Last week, I began to examine The Philip K. Dick Reader. I had quoted Algis Budrys who observed Dick’s short fiction in the 1950s was all over the place. Here are the next five stories:
“The Last of the Masters” (Orbit No. 5, November-December 1954). Post-apocalypse is a recurring item in Dick’s fiction. This starts with a robot coming out of hibernation. The robot is turned on periodically to guide an isolated community in old technology. The story switches to three members of the Anarchist League. Their job is to root out old technology. Mobs took down all the governments and destroyed the robot managers a few generations past. They are sent to investigate reports of holdouts in the mountains of Virginia. Given a car ride, they are in a crash and then attacked by guards from the settlement. One injured in the crash is taken prisoner. One escapes and makes his way into the central hub with Bors the robot destroyed at the end. The story ends with spools with the robot’s memory saved “Just in case the times change.”
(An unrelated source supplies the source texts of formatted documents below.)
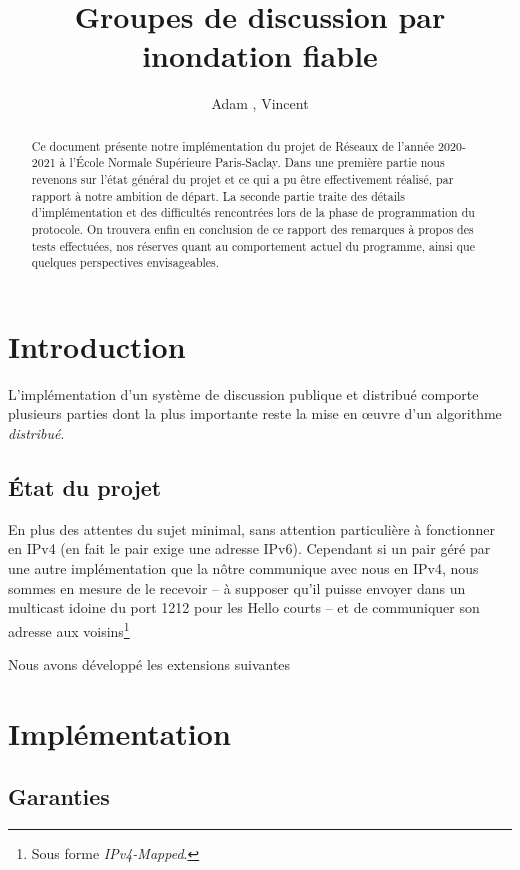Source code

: \documentclass[11pt,a4paper]{article}
\title{Groupes de discussion par inondation fiable}
\author{Adam \bsc{Phillips}, Vincent \bsc{Bonczak}}
\begin{document}
  \maketitle
	
	\begin{abstract}
	Ce document présente notre implémentation du projet de Réseaux de l'année 2020-2021 à l'École Normale Supérieure Paris-Saclay. Dans une première partie
	nous revenons sur l'état général du projet et ce qui a pu être effectivement réalisé, par rapport à notre ambition de départ. La seconde partie traite 
	des détails d'implémentation et des difficultés rencontrées lors de la phase de programmation du protocole. On trouvera enfin en conclusion de ce rapport
	des remarques à propos des tests effectuées, nos réserves quant au comportement actuel du programme, ainsi que quelques perspectives envisageables.
	\end{abstract}
	
	
\section{Introduction}

L'implémentation d'un système de discussion publique et distribué comporte plusieurs parties dont la plus importante reste la mise en œuvre d'un algorithme \emph{distribué}.

\subsection{État du projet}

En plus des attentes du sujet minimal, sans attention particulière à fonctionner en IPv4 (en fait le pair exige une adresse IPv6). Cependant si un pair géré par
une autre implémentation que la nôtre communique avec nous en IPv4, nous sommes en mesure de le recevoir -- à supposer qu'il puisse envoyer dans un multicast 
idoine du port 1212 pour les Hello courts -- et de communiquer son adresse aux voisins\footnote{Sous forme \emph{IPv4-Mapped}.} 

Nous avons développé les extensions suivantes

\section{Implémentation}

\subsection{Garanties}
\end{document}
“The Father Thing” (The Magazine of Fantasy & Science Fiction, December 1954). A story that has been reprinted many times. I read that Dick was a fan of H. P. Lovecraft growing up. The story is from the perspective of a boy who notices things are not right with his father. An investigation with a couple of neighborhood kids reveal an alien invasion with alien copies of humans. They are grown in pods in a patch of trees. The kids discover a centipede like creature that is directing the infestation. This story predates Jack Finney’s The Body Snatchers which is very similar in plot.
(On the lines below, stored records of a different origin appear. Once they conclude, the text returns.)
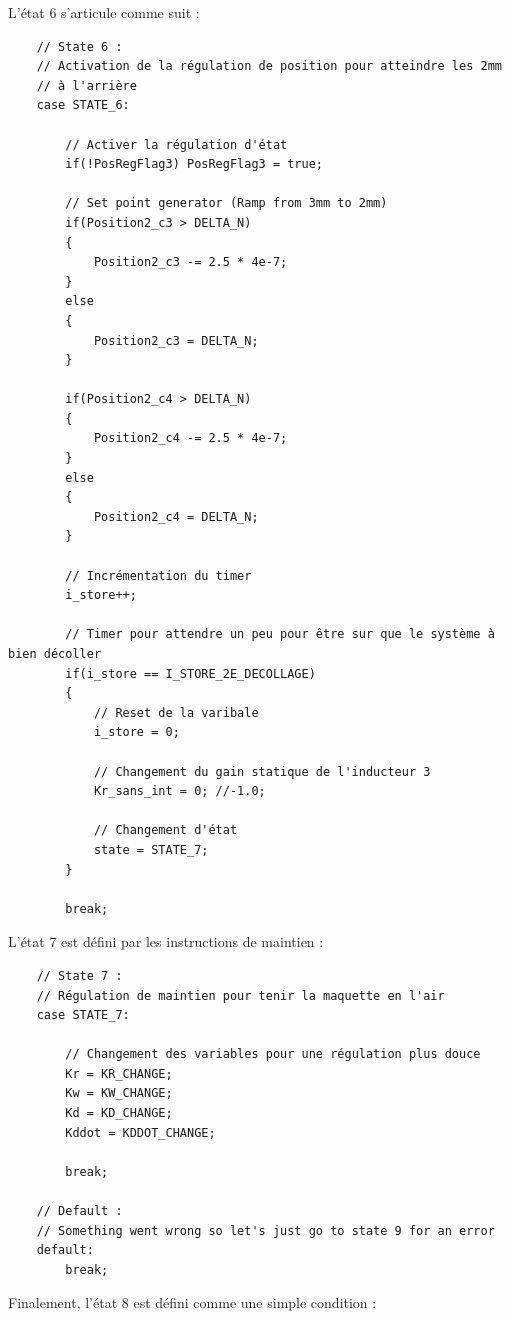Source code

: L'état 6 s'articule comme suit :

\begin{verbatim}
    // State 6 :
    // Activation de la régulation de position pour atteindre les 2mm
    // à l'arrière
    case STATE_6:

        // Activer la régulation d'état
        if(!PosRegFlag3) PosRegFlag3 = true;

        // Set point generator (Ramp from 3mm to 2mm)
        if(Position2_c3 > DELTA_N)
        {
            Position2_c3 -= 2.5 * 4e-7;
        }
        else
        {
            Position2_c3 = DELTA_N;
        }

        if(Position2_c4 > DELTA_N)
        {
            Position2_c4 -= 2.5 * 4e-7;
        }
        else
        {
            Position2_c4 = DELTA_N;
        }

        // Incrémentation du timer
        i_store++;

        // Timer pour attendre un peu pour être sur que le système à bien décoller
        if(i_store == I_STORE_2E_DECOLLAGE)
        {
            // Reset de la varibale
            i_store = 0;

            // Changement du gain statique de l'inducteur 3
            Kr_sans_int = 0; //-1.0;

            // Changement d'état
            state = STATE_7;
        }

        break;
\end{verbatim}

L'état 7 est défini par les instructions de maintien :

\begin{verbatim}
    // State 7 :
    // Régulation de maintien pour tenir la maquette en l'air
    case STATE_7:

        // Changement des variables pour une régulation plus douce
        Kr = KR_CHANGE;
        Kw = KW_CHANGE;
        Kd = KD_CHANGE;
        Kddot = KDDOT_CHANGE;

        break;

    // Default :
    // Something went wrong so let's just go to state 9 for an error
    default:
        break;
\end{verbatim}

Finalement, l'état 8 est défini comme une simple condition :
“Strange Eden” (Imagination, December 1954). An exploration team lands on a planet that is very earth like. One of the crew comes across a cottage with a beautiful girl. Sort of Ray Bradbury in tone. This paragraph reminds me of something that would have been in Weird Tales:
“I was old before you were born. I was old before your people had rocket ships. I was old before you knew how to weave clothing and write your thoughts down with symbols. I’ve watched your race advance and fall back into barbarism and advance again. Endless nations and empires. I was alive when the Egyptians first began spreading out in Asia Minor. I saw the city builders of the Tigris Valley being putting up their brick houses. I saw the Assyrian war chariots roll out to fight. I and my friends visited Greece and Rome and Minos and Lydia and the great kingdoms of the red-skinned Indians.”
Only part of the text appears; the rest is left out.